When we set out to examine the ancient occupation of the area by excavating our first trenches on field 414, we soon realized, that we were excavating a large structure with an apsis to the west. Initially, it was not clear what kind of structure we were dealing with. Various interpretations have been considered, among them an identification as a nymphaeum, a monumental public fountain. By the end of the 2021 campaign, it became obvious that we are excavating a monumental temple: a temple “intra muros”, which simply means a temple inside the ancient city walls. The newly uncovered temple is the last in line of several religious buildings found during more than 20 years of excavation by the Forschungsstelle Asia Minor. During our work on the nearby Dülük Baba Tepesi, we investigated the large sanctuary of Iuppiter Dolichenus, which was a religious site from the first millennia BCE until modern times. On Keber Tepe itself, two Mithrea were uncovered already in the late 1990s. These are underground shrines for the mystery cult of the god Mithras, which was widespread in the Roman Empire. From 2017 onwards we were excavating yet another religious site, a large late antique terrace basilica, the so-called terrace church. These findings underline that Doliche was a centre for religious activities across times and cultures. This was apparent on Dülük Baba Tepesi, now, however, it becomes evident in the ancient urban centre as well.
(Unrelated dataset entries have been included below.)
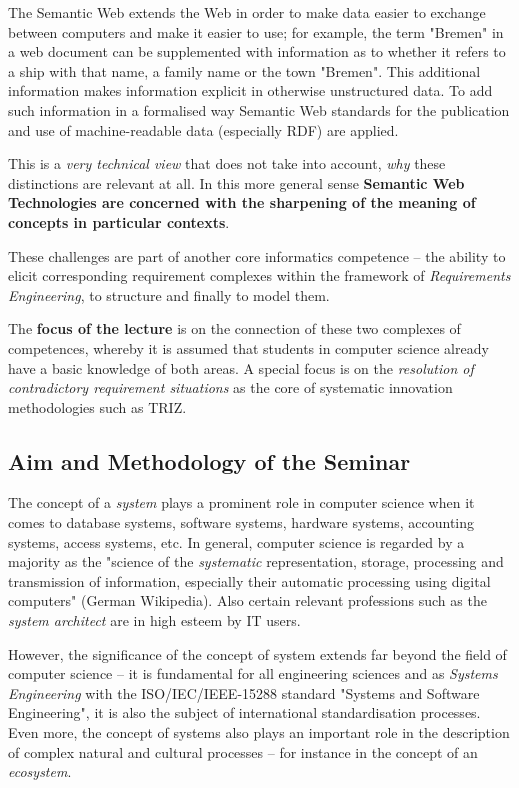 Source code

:\documentclass[11pt,a4paper]{article}
\begin{document}
The Semantic Web extends the Web in order to make data easier to exchange
between computers and make it easier to use; for example, the term "Bremen" in
a web document can be supplemented with information as to whether it refers to
a ship with that name, a family name or the town "Bremen". This additional
information makes information explicit in otherwise unstructured data. To add
such information in a formalised way Semantic Web standards for the
publication and use of machine-readable data (especially RDF) are applied.

This is a \emph{very technical view} that does not take into account,
\emph{why} these distinctions are relevant at all. In this more general sense
\textbf{Semantic Web Technologies are concerned with the sharpening of the
  meaning of concepts in particular contexts}.

These challenges are part of another core informatics competence – the ability
to elicit corresponding requirement complexes within the framework of
\emph{Requirements Engineering}, to structure and finally to model them.

The \textbf{focus of the lecture} is on the connection of these two complexes
of competences, whereby it is assumed that students in computer science
already have a basic knowledge of both areas. A special focus is on the
\emph{resolution of contradictory requirement situations} as the core of
systematic innovation methodologies such as TRIZ.

\subsection{Aim and Methodology of the Seminar}

The concept of a \emph{system} plays a prominent role in computer science when
it comes to database systems, software systems, hardware systems, accounting
systems, access systems, etc.  In general, computer science is regarded by a
majority as the "science of the \emph{systematic} representation, storage,
processing and transmission of information, especially their automatic
processing using digital computers" (German Wikipedia).  Also certain relevant
professions such as the \emph{system architect} are in high esteem by IT
users.

However, the significance of the concept of system extends far beyond the
field of computer science -- it is fundamental for all engineering sciences
and as \emph{Systems Engineering} with the ISO/IEC/IEEE-15288 standard
"Systems and Software Engineering", it is also the subject of international
standardisation processes.  Even more, the concept of systems also plays an
important role in the description of complex natural and cultural processes --
for instance in the concept of an \emph{ecosystem}.
\end{document}
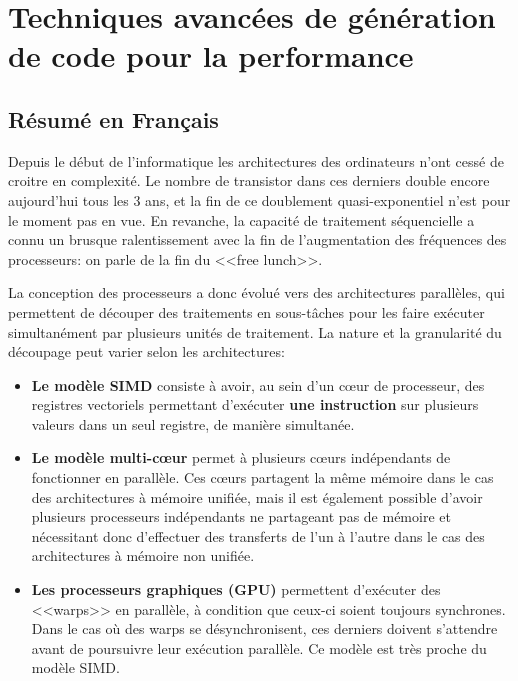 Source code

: \documentclass[main]{subfiles}
\begin{document}
\chapter*{Techniques avanc\'ees de g\'en\'eration de code pour la performance}

\section*{R\'esum\'e en Fran\c{c}ais}

Depuis le d\'ebut de l'informatique les architectures des ordinateurs n'ont
cess\'e de croitre en complexit\'e. Le nombre de transistor dans ces derniers
double encore aujourd'hui tous les 3 ans, et la fin de ce doublement
quasi-exponentiel n'est pour le moment pas en vue.
En revanche, la capacit\'e de traitement s\'equencielle a connu un brusque
ralentissement avec la fin de l'augmentation des fr\'equences des processeurs:
on parle de la fin du <<free lunch>>.

La conception des processeurs a donc \'evolu\'e vers des architectures
parall\`eles, qui permettent de d\'ecouper des traitements en sous-t\^aches
pour les faire ex\'ecuter simultan\'ement par plusieurs unit\'es de traitement.
La nature et la granularit\'e du d\'ecoupage peut varier selon les
architectures:

\begin{itemize}
\item
\textbf{Le mod\`ele SIMD} consiste \`a avoir, au sein d'un c\oe{}ur de
processeur, des registres vectoriels permettant d'ex\'ecuter
\textbf{une instruction} sur plusieurs valeurs dans un seul registre,
de mani\`ere simultan\'ee.

\item
\textbf{Le mod\`ele multi-c\oe{}ur} permet \`a plusieurs c\oe{}urs ind\'ependants de
fonctionner en parall\`ele. Ces c\oe{}urs partagent la m\^eme m\'emoire dans le
cas des architectures \`a m\'emoire unifi\'ee, mais il est \'egalement possible
d'avoir plusieurs processeurs ind\'ependants ne partageant pas de m\'emoire
et n\'ecessitant donc d'effectuer des transferts de l'un \`a l'autre dans le cas
des architectures \`a m\'emoire non unifi\'ee.

\item
\textbf{Les processeurs graphiques (GPU)} permettent d'ex\'ecuter des <<warps>> en
parall\`ele, \`a condition que ceux-ci soient toujours synchrones. Dans le cas
o\`u des warps se d\'esynchronisent, ces derniers doivent s'attendre avant de
poursuivre leur ex\'ecution parall\`ele. Ce mod\`ele est tr\`es proche
du mod\`ele SIMD.
\end{itemize}
\end{document}
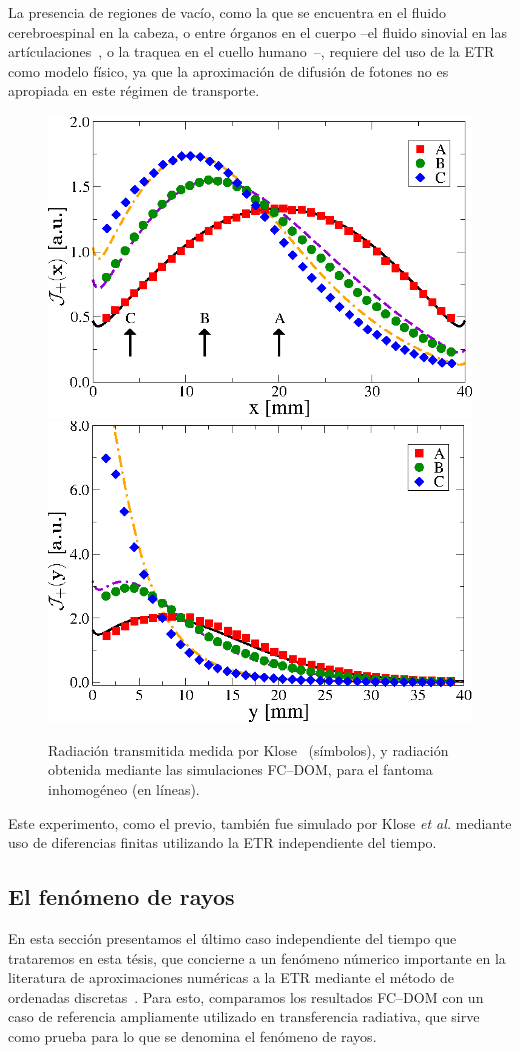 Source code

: La presencia de regiones de vacío, como la que se encuentra en el 
fluido cerebroespinal en la cabeza, o entre órganos en el cuerpo 
--el fluido sinovial en las artículaciones~\cite{Netz2001}, 
o la traquea en el cuello humano~\cite{Fujii2016}--, 
requiere del uso de la ETR como modelo físico, ya que la 
aproximación de difusión de fotones no es apropiada en este régimen de transporte. 
\begin{figure}[h!]
\centering
  \includegraphics[width=0.48\linewidth]{figuras/kloseph2x.eps}
  \includegraphics[width=0.48\linewidth]{figuras/ph2y.eps}
  \caption{Radiación transmitida medida por Klose~\cite{Klose2002} (símbolos),
  y radiación obtenida mediante las simulaciones FC--DOM, para 
  el fantoma inhomogéneo (en líneas).}
 \label{fig:fluxph2}
\end{figure}
Este experimento, como el previo, también fue simulado por Klose {\it et al.} 
\cite{Klose2002} mediante uso de diferencias finitas utilizando la ETR 
independiente del tiempo.

\subsection{El fenómeno de rayos}
\label{subsec:rayeff}
En esta sección presentamos el último caso independiente del tiempo 
que trataremos en esta tésis, que concierne a un 
fenómeno númerico importante en la literatura 
de aproximaciones numéricas a la ETR mediante el método 
de ordenadas discretas~\cite{Lewis1984}. 
Para esto, comparamos los resultados FC--DOM con un caso 
de referencia ampliamente utilizado en transferencia radiativa, 
que sirve como prueba para lo que se denomina el fenómeno 
de rayos.

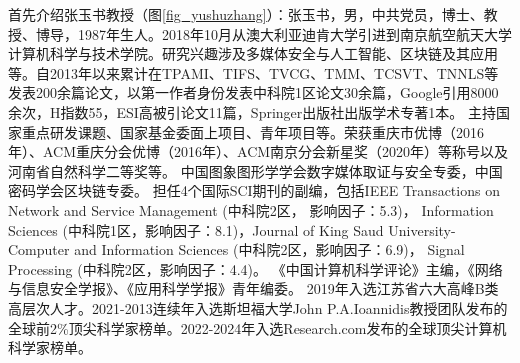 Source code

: \documentclass[a4paper]{nuist}
\begin{document}
首先介绍张玉书教授（图\ref{fig_yushuzhang}）：张玉书，男，中共党员，博士、教授、博导，1987年生人。2018年10月从澳大利亚迪肯大学引进到南京航空航天大学计算机科学与技术学院。研究兴趣涉及多媒体安全与人工智能、区块链及其应用等。自2013年以来累计在TPAMI、TIFS、TVCG、TMM、TCSVT、TNNLS等发表200余篇论文，以第一作者身份发表中科院1区论文30余篇，Google引用8000余次，H指数55，ESI高被引论文11篇，Springer出版社出版学术专著1本。 主持国家重点研发课题、国家基金委面上项目、青年项目等。荣获重庆市优博（2016年）、ACM重庆分会优博（2016年）、ACM南京分会新星奖（2020年）等称号以及河南省自然科学二等奖等。 中国图象图形学学会数字媒体取证与安全专委，中国密码学会区块链专委。 担任4个国际SCI期刊的副编，包括IEEE Transactions on Network and Service Management (中科院2区， 影响因子：5.3)， Information Sciences (中科院1区，影响因子：8.1)，Journal of King Saud University-Computer and Information Sciences (中科院2区，影响因子：6.9)， Signal Processing (中科院2区，影响因子：4.4)。 《中国计算机科学评论》主编，《网络与信息安全学报》、《应用科学学报》青年编委。 2019年入选江苏省六大高峰B类高层次人才。2021-2013连续年入选斯坦福大学John P.A.Ioannidis教授团队发布的全球前2\%顶尖科学家榜单。2022-2024年入选Research.com发布的全球顶尖计算机科学家榜单\cite{NUAA:online}。
\end{document}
During this season, we have opened six trenches. The new findings from these trenches shed new light on the temple and help us to better understand its size and its layout. A focus was on the extension of last year’s trenches, and we have now exposed a considerable amount of the western side of the temple, including half of the temple’s apsis. The temple was set against a backdrop of bedrock on the western side and is oriented on a West-East axis. As of now, we cannot say for sure how large the temple was, however we can say that the cella, the inner sanctum of the temple, was at least 30 m wide. Within the cella we can reconstruct two rows of large columns, which helped bear the weight of a roof, spanning such a wide building. Furthermore, our current theory proposes at least one row of columns on the outside of the temple, which is indicated by huge foundation ditches, which were sadly robbed out already in antiquity. At the moment, we do not know which deity was worshipped within its walls, this is a question we hope to solve in the future. For now, we hope to find more indications on the size of the original construction and further details about its décor and its architectural decoration. Some blocks belonging to the temple could already be retrieved and show elaborate motifs of leaves and vines.
Together with the bath complex and the archive, this new temple intra muros sheds light on the wealth and power displayed by the city of Doliche during its time in the Roman Empire. With the new information about the temple and its location within the city, a civic centre like an agora seems more and more likely to have existed in the area framed by the temple and the baths. What a sight it must have been for the ancient traveller! After all, he could not only enjoy a hot bath after a long journey but also marvel at the sights and splendour of Doliche while visiting the monumental temple which was surely visible from all angles of the ancient city and its vicinity.